Orion Assembly will become GM’s third U.S. assembly plant being transformed for production of Ultium-powered EVs. GM assembly plants in North America currently building, or being converted to build EVs, include Factory ZERO in Detroit and Hamtramck, Michigan; Spring Hill Assembly in Spring Hill, Tennessee; CAMI in Ingersoll, Ontario and Ramos Arizpe Assembly in Mexico.
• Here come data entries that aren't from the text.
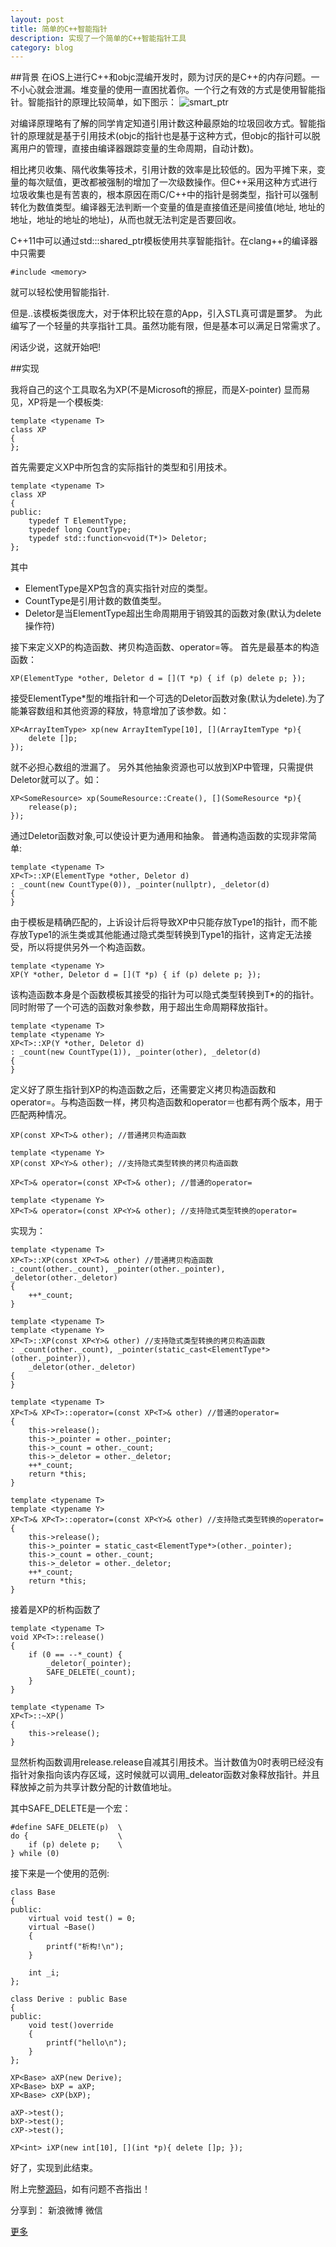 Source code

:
 ```yaml
---
layout: post
title: 简单的C++智能指针
description: 实现了一个简单的C++智能指针工具
category: blog
---
```


##背景
在iOS上进行C++和objc混编开发时，颇为讨厌的是C++的内存问题。一不小心就会泄漏。堆变量的使用一直困扰着你。一个行之有效的方式是使用智能指针。智能指针的原理比较简单，如下图示：
![smart_ptr](/images/blog/smart_ptr.png)

对编译原理略有了解的同学肯定知道引用计数这种最原始的垃圾回收方式。智能指针的原理就是基于引用技术(objc的指针也是基于这种方式，但objc的指针可以脱离用户的管理，直接由编译器跟踪变量的生命周期，自动计数)。

相比拷贝收集、隔代收集等技术，引用计数的效率是比较低的。因为平摊下来，变量的每次赋值，更改都被强制的增加了一次级数操作。但C++采用这种方式进行垃圾收集也是有苦衷的，根本原因在雨C/C++中的指针是弱类型，指针可以强制转化为数值类型。编译器无法判断一个变量的值是直接值还是间接值(地址, 地址的地址，地址的地址的地址)，从而也就无法判定是否要回收。

C++11中可以通过std:::shared_ptr<typename>模板使用共享智能指针。在clang++的编译器中只需要
	
	#include <memory>

就可以轻松使用智能指针.


但是..该模板类很庞大，对于体积比较在意的App，引入STL真可谓是噩梦。
为此编写了一个轻量的共享指针工具。虽然功能有限，但是基本可以满足日常需求了。

闲话少说，这就开始吧!

##实现

我将自己的这个工具取名为XP(不是Microsoft的擦屁，而是X-pointer)
显而易见，XP将是一个模板类:

	template <typename T>
	class XP
	{
	};

首先需要定义XP中所包含的实际指针的类型和引用技术。
	
	template <typename T>
	class XP
	{
	public:
	    typedef T ElementType;
	    typedef long CountType;
	    typedef std::function<void(T*)> Deletor;
    };
    
其中

* ElementType是XP包含的真实指针对应的类型。
* CountType是引用计数的数值类型。
* Deletor是当ElementType超出生命周期用于销毁其的函数对象(默认为delete操作符)


接下来定义XP的构造函数、拷贝构造函数、operator=等。
首先是最基本的构造函数：

    XP(ElementType *other, Deletor d = [](T *p) { if (p) delete p; });
    
接受ElementType*型的堆指针和一个可选的Deletor函数对象(默认为delete).为了能兼容数组和其他资源的释放，特意增加了该参数。如：
	
	XP<ArrayItemType> xp(new ArrayItemType[10], [](ArrayItemType *p){
		delete []p;
	});
就不必担心数组的泄漏了。
另外其他抽象资源也可以放到XP中管理，只需提供Deletor就可以了。如：

	XP<SomeResource> xp(SoumeResource::Create(), [](SomeResource *p){
		release(p);
	});
通过Deletor函数对象,可以使设计更为通用和抽象。
普通构造函数的实现非常简单:

	template <typename T>
	XP<T>::XP(ElementType *other, Deletor d)
	: _count(new CountType(0)), _pointer(nullptr), _deletor(d)
	{
	}
	
由于模板是精确匹配的，上诉设计后将导致XP<Type1>中只能存放Type1的指针，而不能存放Type1的派生类或其他能通过隐式类型转换到Type1的指针，这肯定无法接受，所以将提供另外一个构造函数。

	template <typename Y>
    XP(Y *other, Deletor d = [](T *p) { if (p) delete p; });
    
该构造函数本身是个函数模板其接受的指针为可以隐式类型转换到T*的的指针。同时附带了一个可选的函数对象参数，用于超出生命周期释放指针。

	template <typename T>
	template <typename Y>
	XP<T>::XP(Y *other, Deletor d)
	: _count(new CountType(1)), _pointer(other), _deletor(d)
	{
	}

定义好了原生指针到XP的构造函数之后，还需要定义拷贝构造函数和operator=。与构造函数一样，拷贝构造函数和operator＝也都有两个版本，用于匹配两种情况。

	XP(const XP<T>& other); //普通拷贝构造函数
    
    template <typename Y>
    XP(const XP<Y>& other); //支持隐式类型转换的拷贝构造函数
    
    XP<T>& operator=(const XP<T>& other); //普通的operator=
    
    template <typename Y>
    XP<T>& operator=(const XP<Y>& other); //支持隐式类型转换的operator=
    
实现为：

	template <typename T>
	XP<T>::XP(const XP<T>& other) //普通拷贝构造函数
	:_count(other._count), _pointer(other._pointer), _deletor(other._deletor)
	{
	    ++*_count;
	}
	
	template <typename T>
	template <typename Y>
	XP<T>::XP(const XP<Y>& other) //支持隐式类型转换的拷贝构造函数
	: _count(other._count), _pointer(static_cast<ElementType*>(other._pointer)),
	    _deletor(other._deletor)
	{
	}
	    
	template <typename T>
	XP<T>& XP<T>::operator=(const XP<T>& other) //普通的operator=
	{
	    this->release();
	    this->_pointer = other._pointer;
	    this->_count = other._count;
	    this->_deletor = other._deletor;
	    ++*_count;
	    return *this;
	}
	    
	template <typename T>
	template <typename Y>
	XP<T>& XP<T>::operator=(const XP<Y>& other) //支持隐式类型转换的operator=
	{
	    this->release();
	    this->_pointer = static_cast<ElementType*>(other._pointer);
	    this->_count = other._count;
	    this->_deletor = other._deletor;
	    ++*_count;
	    return *this;
	}

接着是XP的析构函数了

	template <typename T>
	void XP<T>::release()
	{
	    if (0 == --*_count) {
	        _deletor(_pointer);
	        SAFE_DELETE(_count);
	    }
	}

	template <typename T>
	XP<T>::~XP()
	{
	    this->release();
	}

显然析构函数调用release.release自减其引用技术。当计数值为0时表明已经没有指针对象指向该内存区域，这时候就可以调用_deleator函数对象释放指针。并且释放掉之前为共享计数分配的计数值地址。

其中SAFE_DELETE是一个宏：
	
	#define SAFE_DELETE(p)  \
	do {                    \
	    if (p) delete p;    \
	} while (0)


接下来是一个使用的范例:

	class Base
	{
	public:
	    virtual void test() = 0;
	    virtual ~Base()
	    {
	        printf("析构!\n");
	    }
	
	    int _i;
	};
	
	class Derive : public Base
	{
	public:
	    void test()override
	    {
	        printf("hello\n");
	    }
	};

	XP<Base> aXP(new Derive);
	XP<Base> bXP = aXP;
	XP<Base> cXP(bXP);
	
	aXP->test();
	bXP->test();
	cXP->test();
	
	XP<int> iXP(new int[10], [](int *p){ delete []p; });
	
好了，实现到此结束。

附上完整[源码]，如有问题不吝指出！

[feimengspirit]:    http://feimengspirit.com  "feimengspirit"
[源码]: https://github.com/feimengspirit/XP

<div id="ckepop">
<span class="jiathis_txt">分享到：</span>
<a class="jiathis_button_tsina">新浪微博</a>
<a class="jiathis_button_weixin">微信</a>

<a href="http://www.jiathis.com/share" class="jiathis jiathis_txt jiathis_separator jtico jtico_jiathis" target="_blank">更多</a>
<a class="jiathis_counter_style"></a>
</div>
<script type="text/javascript" src="http://v2.jiathis.com/code/jia.js" charset="utf-8"></script>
By the end of 2025, GM will have more than 1 million units of electric vehicle capacity in North America to respond to growing electric vehicle demand.
Oakland County Executive Dave Coulter said the announcement shows the “partnership between GM, Oakland County and Orion Township is still thriving.”
“This investment reinforces the confidence General Motors has in the Orion plant, the abundance of a skilled workforce in southeast Michigan and the appeal of Oakland County as an attractive place to locate advanced technology manufacturing,” Coulter said.
The Ultium Cells Lansing site represents GM’s third Ultium Cells battery cell manufacturing site in the U.S., following two Ultium Cells battery cell manufacturing plants being constructed in Ohio and Tennessee.
In addition to the EV-related investments in Michigan, GM is investing more than $510 million in its two Lansing-area vehicle assembly plants to upgrade their production capabilities for near-term products:
- Lansing Delta Township Assembly — Investment is for production of the next-generation Chevrolet Traverse and Buick Enclave.
- Lansing Grand River Assembly — Investment is for plant upgrades.
“These important investments would not have been possible without the strong support from the Governor, the Michigan Legislature, Orion Township, the City of Lansing, Delta Township as well as our collaboration with the UAW and LG Energy Solution,” added Barra. “These investments also create opportunities in Michigan for us to bring our employees along on our transition to an all-electric future.”
Vertically integrating battery assembly and converting existing assembly plants are at the core of GM’s strategy for scaling EV production in North America. GM projects it will convert 50 percent of its North American assembly capacity to EV production by 2030.